Records excerpted from a collection
################
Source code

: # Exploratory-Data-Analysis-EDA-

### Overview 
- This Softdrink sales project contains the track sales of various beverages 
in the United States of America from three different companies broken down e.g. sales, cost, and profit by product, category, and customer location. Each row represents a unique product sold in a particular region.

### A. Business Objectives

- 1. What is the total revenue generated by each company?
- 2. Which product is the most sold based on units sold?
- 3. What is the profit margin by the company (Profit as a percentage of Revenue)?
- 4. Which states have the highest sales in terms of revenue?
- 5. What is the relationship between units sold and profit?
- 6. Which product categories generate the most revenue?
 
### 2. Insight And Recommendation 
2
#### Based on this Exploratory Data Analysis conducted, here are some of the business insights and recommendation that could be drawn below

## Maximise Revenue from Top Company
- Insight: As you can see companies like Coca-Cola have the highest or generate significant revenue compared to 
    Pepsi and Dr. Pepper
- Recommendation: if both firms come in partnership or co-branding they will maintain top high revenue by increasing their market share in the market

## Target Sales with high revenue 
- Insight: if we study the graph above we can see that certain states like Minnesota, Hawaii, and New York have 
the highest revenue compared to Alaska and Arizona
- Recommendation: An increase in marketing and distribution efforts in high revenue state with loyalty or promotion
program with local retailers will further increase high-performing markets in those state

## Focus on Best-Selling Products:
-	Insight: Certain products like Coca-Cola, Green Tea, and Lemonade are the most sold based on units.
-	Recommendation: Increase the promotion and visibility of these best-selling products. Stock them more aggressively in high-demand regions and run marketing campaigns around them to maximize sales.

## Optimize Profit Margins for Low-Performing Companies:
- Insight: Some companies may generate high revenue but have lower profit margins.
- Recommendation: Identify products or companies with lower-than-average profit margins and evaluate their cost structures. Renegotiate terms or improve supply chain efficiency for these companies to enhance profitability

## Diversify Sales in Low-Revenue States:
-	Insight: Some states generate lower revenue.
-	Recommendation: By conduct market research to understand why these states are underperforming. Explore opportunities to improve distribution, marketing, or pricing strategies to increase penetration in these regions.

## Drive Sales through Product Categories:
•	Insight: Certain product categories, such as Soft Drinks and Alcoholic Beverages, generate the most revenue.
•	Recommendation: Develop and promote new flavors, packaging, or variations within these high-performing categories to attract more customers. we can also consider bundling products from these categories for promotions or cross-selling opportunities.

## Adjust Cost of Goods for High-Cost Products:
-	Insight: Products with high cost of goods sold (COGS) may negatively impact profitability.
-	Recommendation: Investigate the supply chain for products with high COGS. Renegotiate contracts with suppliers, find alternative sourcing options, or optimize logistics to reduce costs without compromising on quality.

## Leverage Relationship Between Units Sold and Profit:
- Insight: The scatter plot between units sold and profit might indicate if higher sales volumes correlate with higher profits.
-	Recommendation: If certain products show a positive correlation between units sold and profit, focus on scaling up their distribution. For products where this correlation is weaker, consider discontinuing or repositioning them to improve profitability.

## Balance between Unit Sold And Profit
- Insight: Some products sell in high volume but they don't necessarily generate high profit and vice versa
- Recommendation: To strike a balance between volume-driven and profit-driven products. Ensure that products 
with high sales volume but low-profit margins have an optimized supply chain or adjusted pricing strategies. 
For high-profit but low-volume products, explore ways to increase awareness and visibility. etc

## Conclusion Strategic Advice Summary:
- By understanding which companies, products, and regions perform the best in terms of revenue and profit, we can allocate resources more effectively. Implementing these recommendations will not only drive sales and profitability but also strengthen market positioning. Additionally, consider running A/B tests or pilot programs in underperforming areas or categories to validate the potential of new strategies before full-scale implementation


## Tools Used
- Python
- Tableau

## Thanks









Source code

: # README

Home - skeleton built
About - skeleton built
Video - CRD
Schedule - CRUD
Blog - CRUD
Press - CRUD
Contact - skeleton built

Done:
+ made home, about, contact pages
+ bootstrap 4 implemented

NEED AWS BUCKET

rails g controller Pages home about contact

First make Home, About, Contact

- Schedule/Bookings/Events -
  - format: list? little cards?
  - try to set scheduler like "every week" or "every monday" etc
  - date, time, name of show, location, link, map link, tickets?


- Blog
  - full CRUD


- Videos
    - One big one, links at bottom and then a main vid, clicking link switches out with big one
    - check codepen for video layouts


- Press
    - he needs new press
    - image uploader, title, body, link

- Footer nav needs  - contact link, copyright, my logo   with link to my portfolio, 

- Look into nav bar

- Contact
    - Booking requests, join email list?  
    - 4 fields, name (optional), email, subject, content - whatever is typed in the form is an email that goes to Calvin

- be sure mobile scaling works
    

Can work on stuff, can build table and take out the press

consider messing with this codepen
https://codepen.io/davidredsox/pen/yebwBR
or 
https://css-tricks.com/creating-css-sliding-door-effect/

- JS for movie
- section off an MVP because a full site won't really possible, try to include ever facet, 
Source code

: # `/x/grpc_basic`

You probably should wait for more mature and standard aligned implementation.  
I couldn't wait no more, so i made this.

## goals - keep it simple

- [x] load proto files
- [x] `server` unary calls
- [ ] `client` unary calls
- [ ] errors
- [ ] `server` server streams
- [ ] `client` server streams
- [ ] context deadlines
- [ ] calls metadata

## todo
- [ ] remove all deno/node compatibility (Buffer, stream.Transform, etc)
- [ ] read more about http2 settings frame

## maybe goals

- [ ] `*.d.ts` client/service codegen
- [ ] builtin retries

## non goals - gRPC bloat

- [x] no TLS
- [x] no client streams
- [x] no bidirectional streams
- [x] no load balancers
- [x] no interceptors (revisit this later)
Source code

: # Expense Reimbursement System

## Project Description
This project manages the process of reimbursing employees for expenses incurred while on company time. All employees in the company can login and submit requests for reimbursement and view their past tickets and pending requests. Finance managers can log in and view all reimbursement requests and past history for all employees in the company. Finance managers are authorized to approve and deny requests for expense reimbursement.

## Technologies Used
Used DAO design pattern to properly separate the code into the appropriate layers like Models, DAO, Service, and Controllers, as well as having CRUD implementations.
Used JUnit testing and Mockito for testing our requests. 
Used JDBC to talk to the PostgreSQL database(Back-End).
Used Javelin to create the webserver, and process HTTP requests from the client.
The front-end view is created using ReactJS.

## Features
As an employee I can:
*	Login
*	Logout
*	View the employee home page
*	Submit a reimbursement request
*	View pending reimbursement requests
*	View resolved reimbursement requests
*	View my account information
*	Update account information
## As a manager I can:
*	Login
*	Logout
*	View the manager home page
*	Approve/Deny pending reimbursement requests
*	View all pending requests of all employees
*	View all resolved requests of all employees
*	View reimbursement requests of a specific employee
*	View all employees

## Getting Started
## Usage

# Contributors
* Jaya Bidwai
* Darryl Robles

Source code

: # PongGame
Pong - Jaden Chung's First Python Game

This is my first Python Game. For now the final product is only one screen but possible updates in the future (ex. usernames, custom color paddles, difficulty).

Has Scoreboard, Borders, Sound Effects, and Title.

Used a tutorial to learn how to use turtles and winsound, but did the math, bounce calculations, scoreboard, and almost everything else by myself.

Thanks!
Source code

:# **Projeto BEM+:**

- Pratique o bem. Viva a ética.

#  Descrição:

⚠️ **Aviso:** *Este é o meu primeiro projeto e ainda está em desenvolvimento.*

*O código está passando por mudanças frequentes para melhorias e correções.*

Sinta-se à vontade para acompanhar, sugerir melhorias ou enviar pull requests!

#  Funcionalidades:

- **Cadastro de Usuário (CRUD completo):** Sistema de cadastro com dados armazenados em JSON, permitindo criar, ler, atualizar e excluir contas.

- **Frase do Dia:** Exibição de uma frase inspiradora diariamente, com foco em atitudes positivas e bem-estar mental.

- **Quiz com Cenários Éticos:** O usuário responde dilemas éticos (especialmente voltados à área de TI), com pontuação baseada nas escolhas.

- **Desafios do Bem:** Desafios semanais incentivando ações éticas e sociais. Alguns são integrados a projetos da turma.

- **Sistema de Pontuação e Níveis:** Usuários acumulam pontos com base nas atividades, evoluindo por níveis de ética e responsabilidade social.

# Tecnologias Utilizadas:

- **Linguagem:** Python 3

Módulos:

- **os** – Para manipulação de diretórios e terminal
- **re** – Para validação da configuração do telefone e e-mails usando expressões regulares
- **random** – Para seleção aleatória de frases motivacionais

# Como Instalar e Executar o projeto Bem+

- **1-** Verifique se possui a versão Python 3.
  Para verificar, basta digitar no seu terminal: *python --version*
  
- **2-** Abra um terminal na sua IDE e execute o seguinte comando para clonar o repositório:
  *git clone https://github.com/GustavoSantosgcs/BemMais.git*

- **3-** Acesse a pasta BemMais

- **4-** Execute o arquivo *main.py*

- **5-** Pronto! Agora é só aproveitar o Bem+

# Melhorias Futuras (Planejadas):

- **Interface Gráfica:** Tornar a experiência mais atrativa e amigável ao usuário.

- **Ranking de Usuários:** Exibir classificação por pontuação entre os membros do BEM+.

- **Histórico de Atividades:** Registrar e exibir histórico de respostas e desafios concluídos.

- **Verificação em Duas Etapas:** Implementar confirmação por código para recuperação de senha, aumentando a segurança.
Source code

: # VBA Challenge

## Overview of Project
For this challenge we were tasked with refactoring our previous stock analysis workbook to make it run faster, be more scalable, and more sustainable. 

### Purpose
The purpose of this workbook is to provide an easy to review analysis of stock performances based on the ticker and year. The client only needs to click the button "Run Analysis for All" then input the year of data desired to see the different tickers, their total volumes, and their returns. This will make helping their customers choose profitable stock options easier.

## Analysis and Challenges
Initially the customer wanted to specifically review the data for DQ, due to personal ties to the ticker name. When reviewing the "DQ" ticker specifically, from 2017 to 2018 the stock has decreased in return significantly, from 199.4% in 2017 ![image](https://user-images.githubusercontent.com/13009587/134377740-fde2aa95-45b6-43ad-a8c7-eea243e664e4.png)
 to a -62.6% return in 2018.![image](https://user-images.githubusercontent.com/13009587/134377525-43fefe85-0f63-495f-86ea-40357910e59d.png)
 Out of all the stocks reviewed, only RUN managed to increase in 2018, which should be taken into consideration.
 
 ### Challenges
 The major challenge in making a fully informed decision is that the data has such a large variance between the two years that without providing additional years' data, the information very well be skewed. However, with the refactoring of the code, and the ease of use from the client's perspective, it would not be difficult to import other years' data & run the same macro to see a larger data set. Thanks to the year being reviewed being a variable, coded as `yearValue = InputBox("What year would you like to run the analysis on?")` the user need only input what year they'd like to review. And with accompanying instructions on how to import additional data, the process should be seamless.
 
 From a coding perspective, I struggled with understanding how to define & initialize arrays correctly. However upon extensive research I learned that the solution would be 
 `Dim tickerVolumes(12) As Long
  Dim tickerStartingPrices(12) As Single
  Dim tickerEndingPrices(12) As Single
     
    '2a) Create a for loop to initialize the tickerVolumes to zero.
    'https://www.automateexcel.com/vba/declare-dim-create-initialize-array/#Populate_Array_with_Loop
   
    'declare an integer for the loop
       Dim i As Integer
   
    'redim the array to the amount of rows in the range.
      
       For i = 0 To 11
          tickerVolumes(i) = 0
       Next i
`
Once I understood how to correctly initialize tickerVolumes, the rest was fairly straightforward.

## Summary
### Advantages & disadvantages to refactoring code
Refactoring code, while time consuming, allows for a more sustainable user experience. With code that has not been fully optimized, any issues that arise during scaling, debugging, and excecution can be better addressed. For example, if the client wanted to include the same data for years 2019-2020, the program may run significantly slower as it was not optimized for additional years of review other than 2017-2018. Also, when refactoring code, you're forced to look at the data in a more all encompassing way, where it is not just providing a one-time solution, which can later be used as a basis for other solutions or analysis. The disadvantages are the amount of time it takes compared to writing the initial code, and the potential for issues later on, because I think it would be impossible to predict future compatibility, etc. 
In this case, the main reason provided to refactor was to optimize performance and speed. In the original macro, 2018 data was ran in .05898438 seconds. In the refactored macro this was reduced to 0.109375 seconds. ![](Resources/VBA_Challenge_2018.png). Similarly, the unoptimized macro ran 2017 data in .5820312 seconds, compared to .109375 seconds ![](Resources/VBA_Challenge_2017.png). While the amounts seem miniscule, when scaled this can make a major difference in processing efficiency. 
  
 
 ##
################
Activity
In the data above, start at the line that has "- **re** – Para", stop after the line that has "- **Ranking de", and print every line in between exactly as it stands.

Task output
- **re** – Para validação da configuração do telefone e e-mails usando expressões regulares
- **random** – Para seleção aleatória de frases motivacionais

# Como Instalar e Executar o projeto Bem+

- **1-** Verifique se possui a versão Python 3.
  Para verificar, basta digitar no seu terminal: *python --version*
  
- **2-** Abra um terminal na sua IDE e execute o seguinte comando para clonar o repositório:
  *git clone https://github.com/GustavoSantosgcs/BemMais.git*

- **3-** Acesse a pasta BemMais

- **4-** Execute o arquivo *main.py*

- **5-** Pronto! Agora é só aproveitar o Bem+

# Melhorias Futuras (Planejadas):

- **Interface Gráfica:** Tornar a experiência mais atrativa e amigável ao usuário.

- **Ranking de Usuários:** Exibir classificação por pontuação entre os membros do BEM+.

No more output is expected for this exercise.